Um das wiederholte Aufsuchen bereits aufgerufener Seiten im Zeitraum 2017 bis Oktober 2022 gerade auch mit erotischen und pornografischen Inhalten einfacher und schneller zu gestalten, speicherte er die Internetadressen einer Vielzahl jener Webseiten im Favoritenverzeichnis des verwendeten Browsers auch teilweise (chronologisch) auf den Laufwerken des Dienst-PC/Laptop ab. Überdies speicherte er solche heruntergeladene Bild- sowie Videodateien zu einem erheblichen Teil und wiederholt auf einem privaten USB-Stick.
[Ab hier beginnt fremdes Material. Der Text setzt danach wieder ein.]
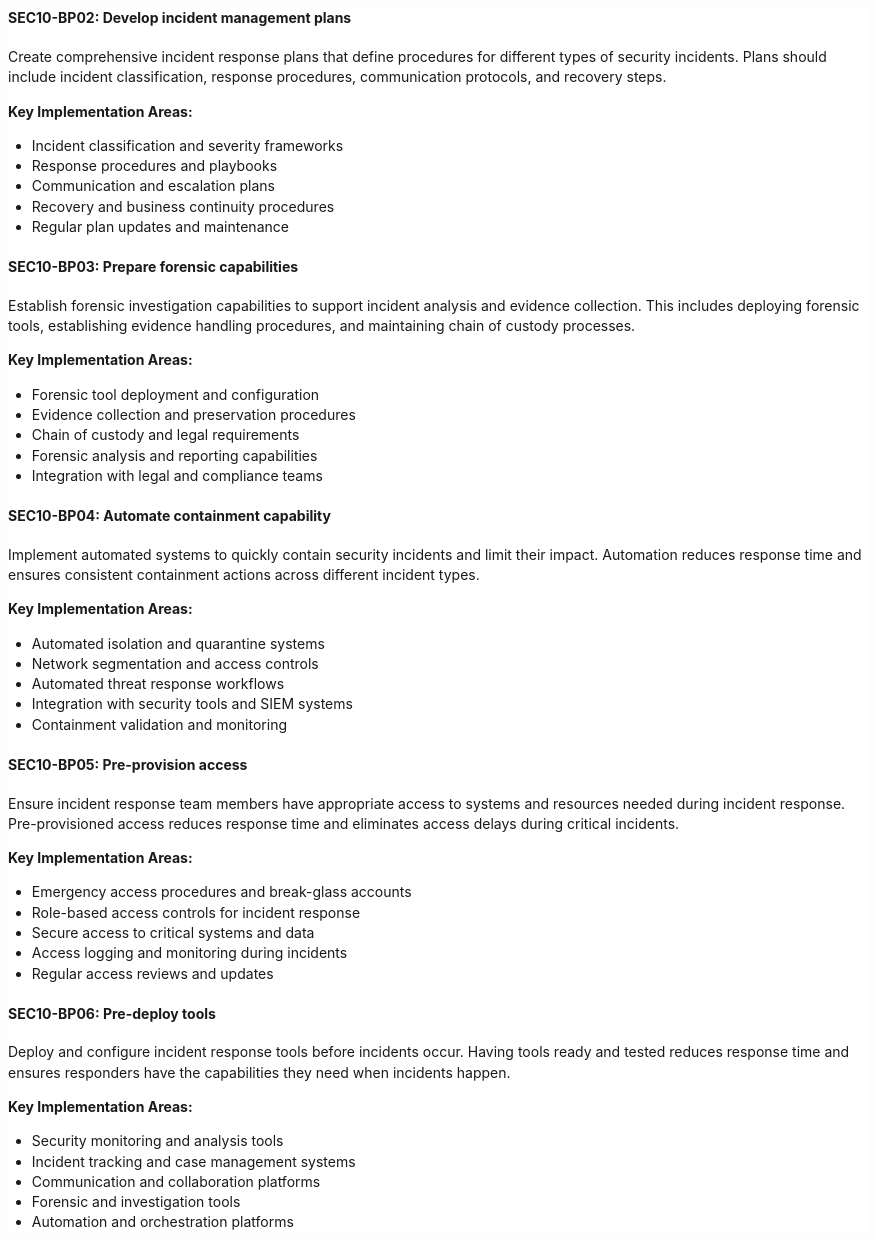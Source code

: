 #### SEC10-BP02: Develop incident management plans
Create comprehensive incident response plans that define procedures for different types of security incidents. Plans should include incident classification, response procedures, communication protocols, and recovery steps.

**Key Implementation Areas:**
- Incident classification and severity frameworks
- Response procedures and playbooks
- Communication and escalation plans
- Recovery and business continuity procedures
- Regular plan updates and maintenance

#### SEC10-BP03: Prepare forensic capabilities
Establish forensic investigation capabilities to support incident analysis and evidence collection. This includes deploying forensic tools, establishing evidence handling procedures, and maintaining chain of custody processes.

**Key Implementation Areas:**
- Forensic tool deployment and configuration
- Evidence collection and preservation procedures
- Chain of custody and legal requirements
- Forensic analysis and reporting capabilities
- Integration with legal and compliance teams

#### SEC10-BP04: Automate containment capability
Implement automated systems to quickly contain security incidents and limit their impact. Automation reduces response time and ensures consistent containment actions across different incident types.

**Key Implementation Areas:**
- Automated isolation and quarantine systems
- Network segmentation and access controls
- Automated threat response workflows
- Integration with security tools and SIEM systems
- Containment validation and monitoring

#### SEC10-BP05: Pre-provision access
Ensure incident response team members have appropriate access to systems and resources needed during incident response. Pre-provisioned access reduces response time and eliminates access delays during critical incidents.

**Key Implementation Areas:**
- Emergency access procedures and break-glass accounts
- Role-based access controls for incident response
- Secure access to critical systems and data
- Access logging and monitoring during incidents
- Regular access reviews and updates

#### SEC10-BP06: Pre-deploy tools
Deploy and configure incident response tools before incidents occur. Having tools ready and tested reduces response time and ensures responders have the capabilities they need when incidents happen.

**Key Implementation Areas:**
- Security monitoring and analysis tools
- Incident tracking and case management systems
- Communication and collaboration platforms
- Forensic and investigation tools
- Automation and orchestration platforms
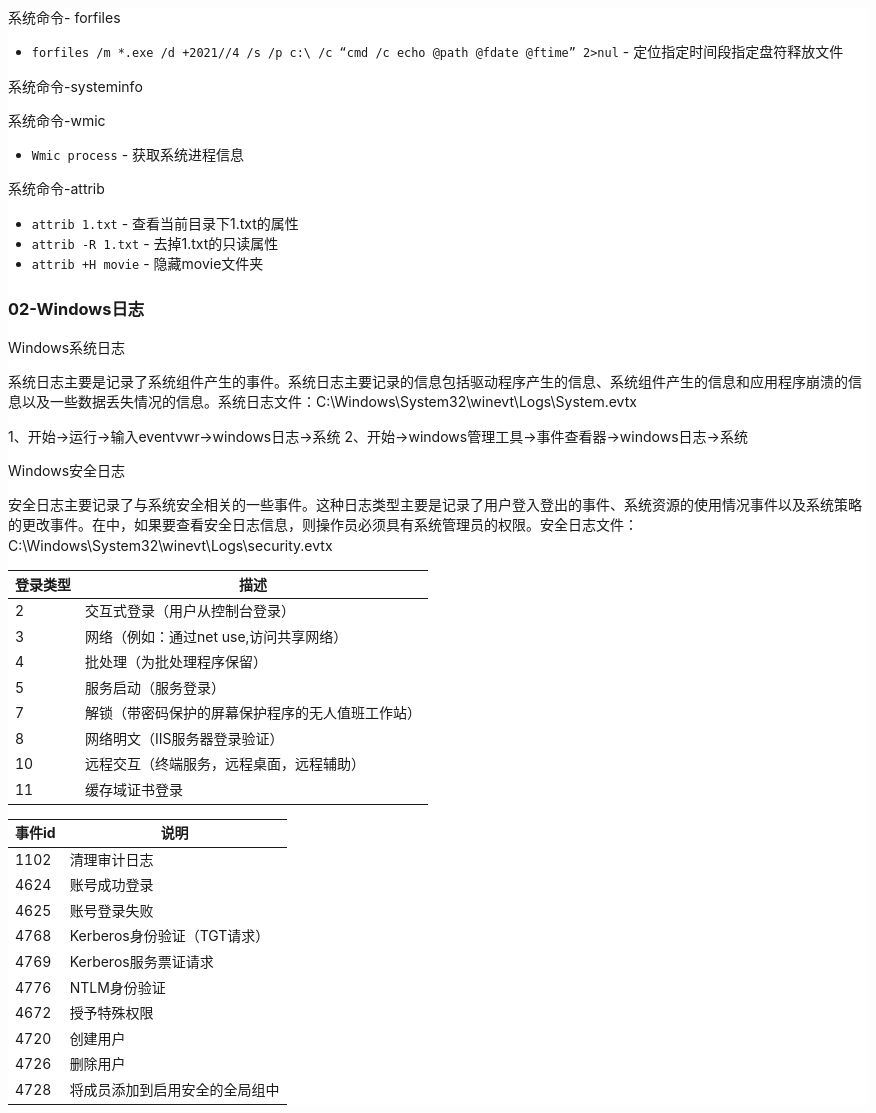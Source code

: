 系统命令- forfiles

- `forfiles /m *.exe /d +2021//4 /s /p c:\ /c “cmd /c echo @path @fdate @ftime” 2>nul` - 定位指定时间段指定盘符释放文件

系统命令-systeminfo

系统命令-wmic

- `Wmic process` - 获取系统进程信息

系统命令-attrib

- `attrib 1.txt` - 查看当前目录下1.txt的属性
- `attrib -R 1.txt` - 去掉1.txt的只读属性
- `attrib +H movie` - 隐藏movie文件夹

### 02-Windows日志

Windows系统日志

系统日志主要是记录了系统组件产生的事件。系统日志主要记录的信息包括驱动程序产生的信息、系统组件产生的信息和应用程序崩溃的信息以及一些数据丢失情况的信息。系统日志文件：C:\Windows\System32\winevt\Logs\System.evtx

1、开始->运行->输入eventvwr->windows日志->系统
2、开始->windows管理工具->事件查看器->windows日志->系统

Windows安全日志

安全日志主要记录了与系统安全相关的一些事件。这种日志类型主要是记录了用户登入登出的事件、系统资源的使用情况事件以及系统策略的更改事件。在中，如果要查看安全日志信息，则操作员必须具有系统管理员的权限。安全日志文件：C:\Windows\System32\winevt\Logs\security.evtx

| 登录类型 | 描述                                             |
| -------- | ------------------------------------------------ |
| 2        | 交互式登录（用户从控制台登录）                   |
| 3        | 网络（例如：通过net use,访问共享网络）           |
| 4        | 批处理（为批处理程序保留）                       |
| 5        | 服务启动（服务登录）                             |
| 7        | 解锁（带密码保护的屏幕保护程序的无人值班工作站） |
| 8        | 网络明文（IIS服务器登录验证）                    |
| 10       | 远程交互（终端服务，远程桌面，远程辅助）         |
| 11       | 缓存域证书登录                                   |


| 事件id | 说明                           |
| ------ | ------------------------------ |
| 1102   | 清理审计日志                   |
| 4624   | 账号成功登录                   |
| 4625   | 账号登录失败                   |
| 4768   | Kerberos身份验证（TGT请求）    |
| 4769   | Kerberos服务票证请求           |
| 4776   | NTLM身份验证                   |
| 4672   | 授予特殊权限                   |
| 4720   | 创建用户                       |
| 4726   | 删除用户                       |
| 4728   | 将成员添加到启用安全的全局组中 |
Sowohl das Aufsuchen (also der Zugang) zu diesen Internetseiten mit unter anderem erotischem/pornografischem Inhalt, das Herunterladen von solchen Bild- und Videodateien mit erotischem/pornografischem Inhalt sowie deren Abspeichern auf einem privaten USB-Stick standen in keinerlei dienstlichem Zusammenhang, sondern erfolgten ausschließlich aus privater Neigung.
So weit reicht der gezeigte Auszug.